The thesis went on to win a Hoopes Prize for excellence in undergraduate research, but Rasmussen wanted to make sure that the story had readers beyond the prize committee. “This is a story that needs to be told,” he says. “This is a tremendously important moment in American history, and a very important moment in African-American history. It undermines our understanding of slavery as depressing, and of the slaves as victims. These slaves were heroes.” 

Since graduation, Rasmussen has been working as an analyst at a private equity firm in the Boston area and devoting his free time to expanding his thesis into a book. The result, American Uprising: The Untold Story of America’s Largest Slave Revolt, will be published by HarperCollins in January. 

The book ranges geographically from the origins of both the slaves in West Africa and the planters in France and Spain to their collision in the early-nineteenth-century Amer­­ican South, narrating not just the event it­self, but the ideologies that went into making it, the implications of its failure and brutal suppres­­sion, and the subsequent silenc­ing of the entire story by those in power. “If other slaves found out about this, it was not going to be great for Louisiana, the Deep South, and the sugar economy,” Rasmussen explains. “This goes against the fundamental premise of plantation slavery, which is that slaves are not people.”

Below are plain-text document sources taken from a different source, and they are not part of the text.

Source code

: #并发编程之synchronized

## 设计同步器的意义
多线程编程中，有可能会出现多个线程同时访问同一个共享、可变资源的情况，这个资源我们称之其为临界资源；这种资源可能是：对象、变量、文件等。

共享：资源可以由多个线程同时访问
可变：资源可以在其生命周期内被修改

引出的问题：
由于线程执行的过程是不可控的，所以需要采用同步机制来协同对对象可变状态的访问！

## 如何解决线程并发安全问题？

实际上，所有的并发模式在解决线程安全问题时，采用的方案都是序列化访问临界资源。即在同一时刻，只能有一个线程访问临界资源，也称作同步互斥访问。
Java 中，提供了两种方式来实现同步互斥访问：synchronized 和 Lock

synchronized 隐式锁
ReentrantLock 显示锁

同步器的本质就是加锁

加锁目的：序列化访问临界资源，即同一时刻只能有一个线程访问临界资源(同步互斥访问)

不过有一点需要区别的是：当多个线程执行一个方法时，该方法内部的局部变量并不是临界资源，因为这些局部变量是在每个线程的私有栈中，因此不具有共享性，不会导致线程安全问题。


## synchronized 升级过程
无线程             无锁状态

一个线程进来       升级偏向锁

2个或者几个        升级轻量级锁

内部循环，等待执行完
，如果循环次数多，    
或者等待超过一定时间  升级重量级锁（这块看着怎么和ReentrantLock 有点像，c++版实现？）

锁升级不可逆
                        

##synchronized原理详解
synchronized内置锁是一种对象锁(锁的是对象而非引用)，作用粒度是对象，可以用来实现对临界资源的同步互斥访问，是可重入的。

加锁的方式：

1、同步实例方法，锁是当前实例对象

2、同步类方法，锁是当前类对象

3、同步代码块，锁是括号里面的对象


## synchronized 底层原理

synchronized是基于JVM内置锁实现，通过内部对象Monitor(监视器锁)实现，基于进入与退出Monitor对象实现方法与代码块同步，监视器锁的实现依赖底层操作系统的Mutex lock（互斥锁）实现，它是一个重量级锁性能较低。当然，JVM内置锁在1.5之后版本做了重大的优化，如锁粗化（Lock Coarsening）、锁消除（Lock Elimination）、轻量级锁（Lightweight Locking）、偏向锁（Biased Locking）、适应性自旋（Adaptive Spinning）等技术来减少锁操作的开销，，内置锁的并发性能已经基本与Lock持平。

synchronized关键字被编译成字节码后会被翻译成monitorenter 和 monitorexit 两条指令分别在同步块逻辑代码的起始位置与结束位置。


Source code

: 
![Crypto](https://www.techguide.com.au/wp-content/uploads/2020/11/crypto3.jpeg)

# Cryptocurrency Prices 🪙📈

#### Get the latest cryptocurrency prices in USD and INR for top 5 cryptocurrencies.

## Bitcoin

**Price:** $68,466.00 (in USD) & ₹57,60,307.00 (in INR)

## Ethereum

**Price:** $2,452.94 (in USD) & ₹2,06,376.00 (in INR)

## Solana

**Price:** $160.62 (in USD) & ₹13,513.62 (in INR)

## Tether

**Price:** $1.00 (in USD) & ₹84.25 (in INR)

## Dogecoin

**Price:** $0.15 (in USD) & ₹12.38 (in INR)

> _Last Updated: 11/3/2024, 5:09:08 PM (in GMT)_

His thesis, “Violent Visions: Slaves, Sugar, and the 1811 German Coast Uprising,” left out a lot of material, and he was eager to retell the story in its fullest form. “I think of the thesis as the ‘Google Maps’ version; the book is sort of the ‘Google Street View,’” he says. “For the thesis, writing the first definitive account of the largest slave uprising in American history was enough, but for a popular audience you have to do more--you have to explain why it matters, who these people were. I want this to speak to people who are in high school, people who are retired, people who are interested in American history and never knew about this.” 

Fletcher University Professor Henry Louis Gates Jr. wrote in an advance review, “This book would be a major accomplishment for any historian; for a historian at such an early stage in his career, it is breathtaking.” Yet for the moment, Rasmussen is happy simply to be where he is. “I considered graduate school, but going to grad school is like entering the priesthood--you have to know it’s the perfect thing for you,” he says. “I certainly want to continue to write. I’m not yet sure what my next project will be…I want to see how this one goes, how it’s received, what people like and don’t like about it.”